Supreme Judicial Court of Massachusetts. Essex
Feb 13, 1934
285 Mass. 207 (Mass. 1934)

Summary

In Phinney v. Eastern Massachusetts St. Ry. Co., 285 Mass. 207, 189 N.E. 52, 53, the court states: "Undoubtedly movements of the car in starting played a part in the plaintiff's accident but liability of the defendant arose only if those movements were unusual or extraordinary. What in fact happens to the person of a passenger walking in a street car in the manner and under the circumstances here described may depend upon the passenger's firmness of hold and condition as to balance as well as upon the degree of violence of the movements of the car.

Summary of this case from Richmond Greyhound Lines v. Ramos

Opinion

April 5, 1933.

February 13, 1934.

Present: RUGG, C.J., CROSBY, PIERCE, FIELD, DONAHUE, JJ.

Negligence, Street railway.

Evidence, at the trial of an action for personal injuries against a street railway company, that the plaintiff boarded a "one-man" car of the defendant and was walking down the aisle, holding onto the handles of the seats, when the car started with a jerk; that the plaintiff was jerked backward and forward and his hands were wrenched from the handles; and that he lost his balance and fell or "lurched" over a suitcase in the aisle and finally fell to the floor at a point distant by the space occupied by four cross seats from the point where he was when the car started, there being no evidence to show the state of his balance when the car started or the firmness of his hold on the handles of the seats as he walked down the aisle, did not warrant a finding that the operator of the car was negligent in that he started it in a manner that was unusual in violence.

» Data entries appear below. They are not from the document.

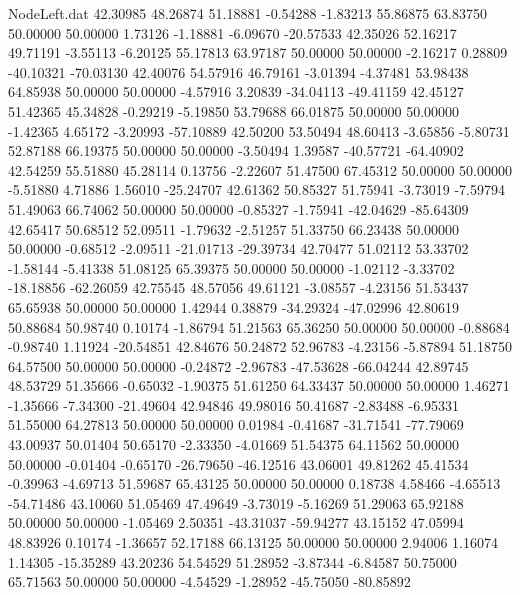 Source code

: \begin{filecontents}{NodeLeft.dat}
  42.30985   48.26874   51.18881    -0.54288   -1.83213   55.86875   63.83750   50.00000   50.00000    1.73126   -1.18881   -6.09670  -20.57533
  42.35026   52.16217   49.71191    -3.55113   -6.20125   55.17813   63.97187   50.00000   50.00000   -2.16217    0.28809  -40.10321  -70.03130
  42.40076   54.57916   46.79161    -3.01394   -4.37481   53.98438   64.85938   50.00000   50.00000   -4.57916    3.20839  -34.04113  -49.41159
  42.45127   51.42365   45.34828    -0.29219   -5.19850   53.79688   66.01875   50.00000   50.00000   -1.42365    4.65172   -3.20993  -57.10889
  42.50200   53.50494   48.60413    -3.65856   -5.80731   52.87188   66.19375   50.00000   50.00000   -3.50494    1.39587  -40.57721  -64.40902
  42.54259   55.51880   45.28114     0.13756   -2.22607   51.47500   67.45312   50.00000   50.00000   -5.51880    4.71886    1.56010  -25.24707
  42.61362   50.85327   51.75941    -3.73019   -7.59794   51.49063   66.74062   50.00000   50.00000   -0.85327   -1.75941  -42.04629  -85.64309
  42.65417   50.68512   52.09511    -1.79632   -2.51257   51.33750   66.23438   50.00000   50.00000   -0.68512   -2.09511  -21.01713  -29.39734
  42.70477   51.02112   53.33702    -1.58144   -5.41338   51.08125   65.39375   50.00000   50.00000   -1.02112   -3.33702  -18.18856  -62.26059
  42.75545   48.57056   49.61121    -3.08557   -4.23156   51.53437   65.65938   50.00000   50.00000    1.42944    0.38879  -34.29324  -47.02996
  42.80619   50.88684   50.98740     0.10174   -1.86794   51.21563   65.36250   50.00000   50.00000   -0.88684   -0.98740    1.11924  -20.54851
  42.84676   50.24872   52.96783    -4.23156   -5.87894   51.18750   64.57500   50.00000   50.00000   -0.24872   -2.96783  -47.53628  -66.04244
  42.89745   48.53729   51.35666    -0.65032   -1.90375   51.61250   64.33437   50.00000   50.00000    1.46271   -1.35666   -7.34300  -21.49604
  42.94846   49.98016   50.41687    -2.83488   -6.95331   51.55000   64.27813   50.00000   50.00000    0.01984   -0.41687  -31.71541  -77.79069
  43.00937   50.01404   50.65170    -2.33350   -4.01669   51.54375   64.11562   50.00000   50.00000   -0.01404   -0.65170  -26.79650  -46.12516
  43.06001   49.81262   45.41534    -0.39963   -4.69713   51.59687   65.43125   50.00000   50.00000    0.18738    4.58466   -4.65513  -54.71486
  43.10060   51.05469   47.49649    -3.73019   -5.16269   51.29063   65.92188   50.00000   50.00000   -1.05469    2.50351  -43.31037  -59.94277
  43.15152   47.05994   48.83926     0.10174   -1.36657   52.17188   66.13125   50.00000   50.00000    2.94006    1.16074    1.14305  -15.35289
  43.20236   54.54529   51.28952    -3.87344   -6.84587   50.75000   65.71563   50.00000   50.00000   -4.54529   -1.28952  -45.75050  -80.85892

\end{filecontents}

Further evidence at the trial above described, that the suitcase was "medium-sized" and was resting on the floor "lengthways of the aisle," close to the seat occupied by its owner, another passenger; that it had been there while the car travelled the distance of a mile and a quarter, there being no evidence that the operator knew of its presence, did not warrant a finding that he was negligent in not discovering it and causing its removal, or a finding that he had disobeyed instructions of the defendant to watch out for anything that might interfere with the free passage of passengers through the aisle.

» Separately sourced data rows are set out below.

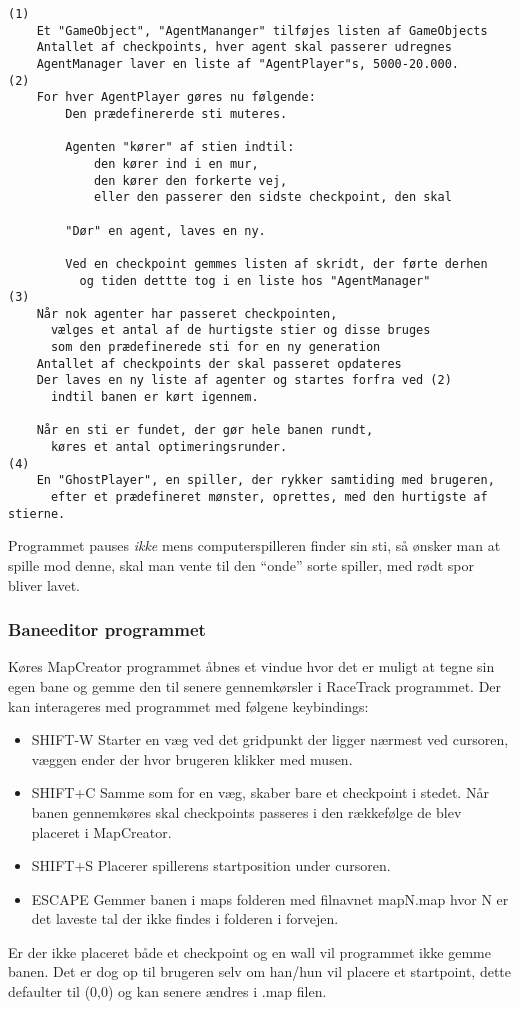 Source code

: \begin{lstlisting}
(1)
	Et "GameObject", "AgentMananger" tilføjes listen af GameObjects
	Antallet af checkpoints, hver agent skal passerer udregnes
	AgentManager laver en liste af "AgentPlayer"s, 5000-20.000.
(2)
	For hver AgentPlayer gøres nu følgende:
		Den prædefinererde sti muteres.
		
		Agenten "kører" af stien indtil:
			den kører ind i en mur,
			den kører den forkerte vej,
			eller den passerer den sidste checkpoint, den skal
		
		"Dør" en agent, laves en ny.
		
		Ved en checkpoint gemmes listen af skridt, der førte derhen
		  og tiden dettte tog i en liste hos "AgentManager"
(3)
	Når nok agenter har passeret checkpointen,
	  vælges et antal af de hurtigste stier og disse bruges
	  som den prædefinerede sti for en ny generation
	Antallet af checkpoints der skal passeret opdateres
	Der laves en ny liste af agenter og startes forfra ved (2)
	  indtil banen er kørt igennem.

	Når en sti er fundet, der gør hele banen rundt,
	  køres et antal optimeringsrunder.
(4)
	En "GhostPlayer", en spiller, der rykker samtiding med brugeren,
	  efter et prædefineret mønster, oprettes, med den hurtigste af stierne.
\end{lstlisting}

Programmet pauses \emph{ikke} mens computerspilleren finder sin sti, så ønsker man at spille mod denne,
skal man vente til den ``onde'' sorte spiller, med rødt spor bliver lavet. 


\subsubsection{Baneeditor programmet}
Køres MapCreator programmet åbnes et vindue hvor det er muligt at tegne sin egen bane og gemme den til senere gennemkørsler i RaceTrack programmet.
Der kan interageres med programmet med følgene keybindings:
\begin{itemize}
  \item SHIFT-W Starter en væg ved det gridpunkt der ligger nærmest ved cursoren, væggen ender der hvor brugeren klikker med musen.
  \item SHIFT+C Samme som for en væg, skaber bare et checkpoint i stedet. Når banen gennemkøres skal checkpoints passeres i den rækkefølge de blev placeret i MapCreator.
  \item SHIFT+S Placerer spillerens startposition under cursoren.
  \item ESCAPE Gemmer banen i maps folderen med filnavnet mapN.map hvor N er det laveste tal der ikke findes i folderen i forvejen.
\end{itemize}
Er der ikke placeret både et checkpoint og en wall vil programmet ikke gemme banen. Det er dog op til brugeren selv om han/hun vil placere et startpoint, dette defaulter til (0,0) og kan senere ændres i .map filen.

TORT. Writ dated July 24, 1928.

The action was tried in the Superior Court before J.J. Burns, J. Material evidence is stated in the opinion. Subject to leave reserved, a verdict for the plaintiff in the sum of $2,000 was recorded. Thereafter the judge ordered entered a verdict for the defendant. The plaintiff alleged exceptions.

J.W. Coughlin, for the plaintiff.

S. Parsons, for the defendant.


The plaintiff boarded a "one-man" street railway car of the defendant by way of the front door and was walking in the aisle toward a vacant seat when the car was started by its operator and the plaintiff was thrown to the floor. The trial judge after a verdict for the plaintiff directed the entry of a verdict for the defendant under leave reserved. G.L. (Ter. Ed.) c. 231, § 120.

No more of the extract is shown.